Steichen was the Director at the Naval Aviation Photographic Unit during World War II and The Fighting Lady, his documentary was Best Documentary at the Academy Award in 1945. Steichen remained the Director of Photography at the Museum of Modern Art (MoMA) in New York after the war till 1962. He is acknowledged for an exhibition at MoMA which consisted of 500 photographs from 68 countries portraying love, death and life. The exhibition is permanently dwelling in Clervaux, Luxembourg. In 1962, John Szarkowski was appointed by Steichen to take his designation at MoMA.
In 1963, Lyndon Baines Johnson, the President of United States at that time, presented Steichen with the Presidential Medal of Freedom. After a decade, Steichen died and three years before his death Martin Boschet presented Steichen’s photographs during The Recontres d’Arles festival in 1970.

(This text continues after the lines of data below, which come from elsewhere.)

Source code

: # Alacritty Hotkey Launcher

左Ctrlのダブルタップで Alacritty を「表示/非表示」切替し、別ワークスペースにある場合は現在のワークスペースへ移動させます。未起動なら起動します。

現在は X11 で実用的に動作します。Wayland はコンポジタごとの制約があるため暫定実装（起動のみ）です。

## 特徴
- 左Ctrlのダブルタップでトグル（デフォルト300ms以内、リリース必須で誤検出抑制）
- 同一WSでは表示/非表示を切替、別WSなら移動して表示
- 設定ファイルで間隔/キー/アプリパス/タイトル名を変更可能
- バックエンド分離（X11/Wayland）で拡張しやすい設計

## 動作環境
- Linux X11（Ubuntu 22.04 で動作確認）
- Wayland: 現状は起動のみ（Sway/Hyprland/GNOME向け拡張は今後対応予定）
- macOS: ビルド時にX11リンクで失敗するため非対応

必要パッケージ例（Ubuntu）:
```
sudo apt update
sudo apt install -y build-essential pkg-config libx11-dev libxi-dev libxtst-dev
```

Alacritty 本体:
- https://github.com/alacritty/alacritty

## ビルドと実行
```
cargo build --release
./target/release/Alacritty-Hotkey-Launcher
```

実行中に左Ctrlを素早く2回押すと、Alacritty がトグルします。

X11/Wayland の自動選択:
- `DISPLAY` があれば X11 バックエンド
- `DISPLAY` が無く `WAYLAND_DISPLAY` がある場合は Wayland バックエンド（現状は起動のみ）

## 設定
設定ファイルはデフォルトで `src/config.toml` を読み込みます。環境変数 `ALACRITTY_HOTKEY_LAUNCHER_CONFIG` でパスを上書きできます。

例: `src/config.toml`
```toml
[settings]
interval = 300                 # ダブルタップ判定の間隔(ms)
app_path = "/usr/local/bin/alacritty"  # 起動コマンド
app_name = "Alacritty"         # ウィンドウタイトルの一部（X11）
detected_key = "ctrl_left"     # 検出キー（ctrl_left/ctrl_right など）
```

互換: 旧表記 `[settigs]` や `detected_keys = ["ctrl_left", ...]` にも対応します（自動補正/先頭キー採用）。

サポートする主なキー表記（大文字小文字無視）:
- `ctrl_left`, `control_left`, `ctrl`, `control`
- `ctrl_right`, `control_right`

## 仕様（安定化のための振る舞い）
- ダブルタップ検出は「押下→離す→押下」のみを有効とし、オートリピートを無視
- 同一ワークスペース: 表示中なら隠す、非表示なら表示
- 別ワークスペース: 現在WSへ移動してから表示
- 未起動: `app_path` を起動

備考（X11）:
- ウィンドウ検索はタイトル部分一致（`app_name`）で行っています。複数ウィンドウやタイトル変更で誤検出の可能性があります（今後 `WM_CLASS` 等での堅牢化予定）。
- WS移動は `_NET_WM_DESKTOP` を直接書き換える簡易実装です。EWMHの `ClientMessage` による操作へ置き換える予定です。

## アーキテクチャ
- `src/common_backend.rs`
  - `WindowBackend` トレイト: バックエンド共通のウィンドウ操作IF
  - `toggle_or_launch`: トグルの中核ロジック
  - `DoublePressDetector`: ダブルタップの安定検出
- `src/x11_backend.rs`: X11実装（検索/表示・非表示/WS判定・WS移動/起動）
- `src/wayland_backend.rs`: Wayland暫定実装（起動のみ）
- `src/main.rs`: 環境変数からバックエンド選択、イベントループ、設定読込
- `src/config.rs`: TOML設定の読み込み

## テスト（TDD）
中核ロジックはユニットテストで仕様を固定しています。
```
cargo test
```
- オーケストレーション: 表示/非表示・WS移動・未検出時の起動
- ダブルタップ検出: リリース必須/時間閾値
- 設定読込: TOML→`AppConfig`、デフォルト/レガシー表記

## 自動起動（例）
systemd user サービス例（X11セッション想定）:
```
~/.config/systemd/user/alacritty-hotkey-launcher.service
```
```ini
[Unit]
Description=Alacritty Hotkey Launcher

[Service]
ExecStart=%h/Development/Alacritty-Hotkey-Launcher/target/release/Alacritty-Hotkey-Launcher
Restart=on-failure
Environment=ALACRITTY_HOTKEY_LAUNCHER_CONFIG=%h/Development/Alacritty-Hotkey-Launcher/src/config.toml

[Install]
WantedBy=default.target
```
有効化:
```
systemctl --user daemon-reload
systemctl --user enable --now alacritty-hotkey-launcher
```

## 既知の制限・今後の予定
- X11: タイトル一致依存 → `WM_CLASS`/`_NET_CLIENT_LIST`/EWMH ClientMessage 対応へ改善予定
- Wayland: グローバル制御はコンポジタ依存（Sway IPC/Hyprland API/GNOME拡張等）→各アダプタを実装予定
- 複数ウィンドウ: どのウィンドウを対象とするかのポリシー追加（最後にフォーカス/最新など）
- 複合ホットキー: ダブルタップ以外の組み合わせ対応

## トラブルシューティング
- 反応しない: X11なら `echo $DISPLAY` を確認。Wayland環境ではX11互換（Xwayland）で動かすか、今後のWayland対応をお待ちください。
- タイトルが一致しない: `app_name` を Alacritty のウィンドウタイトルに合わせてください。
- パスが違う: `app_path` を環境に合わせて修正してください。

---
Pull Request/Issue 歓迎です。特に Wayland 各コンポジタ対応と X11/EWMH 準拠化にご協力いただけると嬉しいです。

In 2006, a print of The Pond – Moonlight, Steichen’s photograph from 1904 was sold for $2.9 million, the highest bid for a photograph at an auction at the time. It was in Mamaroneck in New York that Edward Steichen took this picture near his friend’s house. It illustrates a pond and woods with moonlight shining the pond through the trees. Then a year later, Steichen’s color photographs were displayed in Luxembourg’s Museum of Modern Art of Grand Duke Jean.